Search Engine Optimisation (Part 2)

search engine optimisation How do you optimise your website?

In this article I am looking specifically at on-page optimisation, how your page content is organised. The next and final article in this series will discuss off-page/site external factors for website search engine optimisation.

Domain Name

This maybe like closing the gate after the horse has bolted, but the name you choose for your website is very important. Search engines will look for keywords in your domain name so naturally www.cats.com should be about cats. If your domain name is www.shropshire-felines.com it doesn’t quite have the same impact and search engines are smart enough to recognise that the generic term ‘cats’ is likely to be more to do with cats than a lesser name. Lots of other factors could help the shropshire-felines.com site rank higher for many reasons. It just has to work so much harder because it’s name is a little off-beat. (At the time of writing this article shropshire-felines.com does not exist, I have used this name as an example).

Page Title

The page title you use is also very important. You will find the title of a web page in the top left corner of your browser window. Your page title should be simple and unique to the specific page on your website. It should describe your page content and therefore contain your main page keyword(s) and/or key phrase. Keep your keywords to the start of the title and particularly for Google keep the title to approximately 65 characters in length including spaces. Other search engines will accept longer titles, Google will cut the title short.

Meta Page Description

You don’t see this one on your site it is part of the underlying code, but don’t underestimate the importance of the page description. For example when you perform a search using a search engine, the returned list of web pages have a page title, a page description and a web page link. The meta page description you provide for your page describes the content of your page to the search engine and more importantly to the human searcher. The page description should include your keyword phrases in a simple and unique description of your page content.

Meta Keywords

They have very little influence in today’s search engine rankings. In the 90’s they did, but as search engines have evolved the list of keywords are given a back seat in preference to the relationship between your page title, description and content. But they are good at keeping you focussed on what your article or page is supposed to be about. As you have worked hard to get the right keyword(s) and keyword phrases, then optimised your page using those keywords, it makes sense to add them to the keyword meta tag for the search engines that do put some relevance to the meta keyword tag.

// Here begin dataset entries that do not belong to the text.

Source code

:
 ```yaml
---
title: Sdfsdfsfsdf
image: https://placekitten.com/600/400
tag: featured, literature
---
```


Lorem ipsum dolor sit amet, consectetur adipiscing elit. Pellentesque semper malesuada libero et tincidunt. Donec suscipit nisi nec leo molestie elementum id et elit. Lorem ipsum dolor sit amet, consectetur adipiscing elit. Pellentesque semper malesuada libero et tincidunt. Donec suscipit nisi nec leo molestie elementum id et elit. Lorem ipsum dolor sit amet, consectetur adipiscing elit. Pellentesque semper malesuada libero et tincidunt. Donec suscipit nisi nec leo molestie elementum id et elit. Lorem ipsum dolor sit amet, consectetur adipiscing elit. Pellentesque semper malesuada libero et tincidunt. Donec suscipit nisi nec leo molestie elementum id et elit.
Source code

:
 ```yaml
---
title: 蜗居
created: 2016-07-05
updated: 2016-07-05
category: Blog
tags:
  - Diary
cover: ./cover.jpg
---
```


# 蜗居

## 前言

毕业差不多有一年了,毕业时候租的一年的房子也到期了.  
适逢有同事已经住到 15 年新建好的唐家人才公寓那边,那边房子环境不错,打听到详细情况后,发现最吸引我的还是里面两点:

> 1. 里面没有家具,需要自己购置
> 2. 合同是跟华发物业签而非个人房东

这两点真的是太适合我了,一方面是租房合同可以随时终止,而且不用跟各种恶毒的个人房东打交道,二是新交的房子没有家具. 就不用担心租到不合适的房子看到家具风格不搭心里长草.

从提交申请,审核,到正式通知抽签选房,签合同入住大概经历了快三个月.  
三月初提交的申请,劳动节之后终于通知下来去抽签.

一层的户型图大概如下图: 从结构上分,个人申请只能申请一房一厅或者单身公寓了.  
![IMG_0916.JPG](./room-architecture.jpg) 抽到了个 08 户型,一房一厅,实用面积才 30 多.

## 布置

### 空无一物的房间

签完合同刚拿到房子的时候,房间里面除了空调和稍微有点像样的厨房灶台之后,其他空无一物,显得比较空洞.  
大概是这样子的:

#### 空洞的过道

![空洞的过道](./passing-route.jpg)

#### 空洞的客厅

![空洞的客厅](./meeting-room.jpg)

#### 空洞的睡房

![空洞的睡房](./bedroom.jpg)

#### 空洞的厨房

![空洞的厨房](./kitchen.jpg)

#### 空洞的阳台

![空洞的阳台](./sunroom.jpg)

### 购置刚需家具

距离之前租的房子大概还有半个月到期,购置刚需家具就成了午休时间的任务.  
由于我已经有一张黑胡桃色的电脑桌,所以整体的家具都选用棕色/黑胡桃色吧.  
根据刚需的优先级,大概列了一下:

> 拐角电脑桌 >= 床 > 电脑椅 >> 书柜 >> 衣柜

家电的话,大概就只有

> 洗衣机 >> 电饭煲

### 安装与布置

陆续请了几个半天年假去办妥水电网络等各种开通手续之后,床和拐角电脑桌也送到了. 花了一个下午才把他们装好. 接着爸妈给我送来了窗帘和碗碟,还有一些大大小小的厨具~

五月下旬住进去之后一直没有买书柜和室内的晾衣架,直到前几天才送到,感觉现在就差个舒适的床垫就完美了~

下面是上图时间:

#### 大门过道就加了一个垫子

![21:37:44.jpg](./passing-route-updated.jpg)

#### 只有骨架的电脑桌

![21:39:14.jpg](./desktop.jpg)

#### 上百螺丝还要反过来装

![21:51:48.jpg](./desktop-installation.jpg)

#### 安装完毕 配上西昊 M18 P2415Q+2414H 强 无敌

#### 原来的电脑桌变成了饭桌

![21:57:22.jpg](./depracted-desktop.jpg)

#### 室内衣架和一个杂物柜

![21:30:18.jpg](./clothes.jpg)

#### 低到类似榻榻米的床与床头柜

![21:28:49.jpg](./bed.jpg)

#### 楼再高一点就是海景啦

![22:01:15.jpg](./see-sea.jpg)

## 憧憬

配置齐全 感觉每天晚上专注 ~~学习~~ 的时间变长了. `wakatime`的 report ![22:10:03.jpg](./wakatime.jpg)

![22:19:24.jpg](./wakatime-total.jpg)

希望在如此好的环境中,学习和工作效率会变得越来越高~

And now moving onto the actual page content….

Content Headings

Your web pages have a range of html coded headings heading1 to heading6 or H1-H6. Heading1 (H1) being the largest text heading down to H6 being the smallest text heading. Your H1 heading should be at the top or start of your web page and should contain your main keyword(s) or key phrase. It is best not to just repeat your page title in your main H1 heading, but to use a variation on the wording as repeating the same phrase over may appear to be spam content to search engines. Why H1? Search engines look at the top level H1 headings and place a high level of importance on the H1 text. This importance rating reduces from H1 down to H6. The search engine views the page just as you would see a web page with large headings for main content and smaller headings for less important, sub-content.

Page Content

By now you should be on the same track. Your page title, page description, page keywords and your H1 content heading should relate simply and uniquely to the page content you are are writing. Your keywords and phrases should appear early in your content, repeated a few times in the natural flow of your sentences. Remember “Content is King” so if your content is good quality, relevant and unique then you have the edge over potential competitors on the web.

Basic Page Content Tips

  • Ensure that your web pages are coded with valid HTML and CSS
  • Provide useful descriptions of your images for your graphics ALT tags
  • Provide links in your content flow to important internal pages from your home page and between related internal pages
  • Provide external links to relevant websites from your related pages
  • For content management systems use search engine friendly URLs

Also take a look at an article called Search Engine Optimisation Quick Guide. This provides a practical example of how to optimise your individual pages.

Conclusion

This article has covered a few ways to optimise your individual pages for search engines. It’s all very standard practice in web design, it is time consuming and at the time quite thankless because a good part of the effort involved isn’t viewable on the page you are producing.

It is important to remember that search engines are not humans, they do not read your text and mark your page out of ten based on how interesting or pretty your page is. The search engines trawl through your web page code and rate your page against numerous on-page and off-page factors. We have just covered a few of the on-page factors.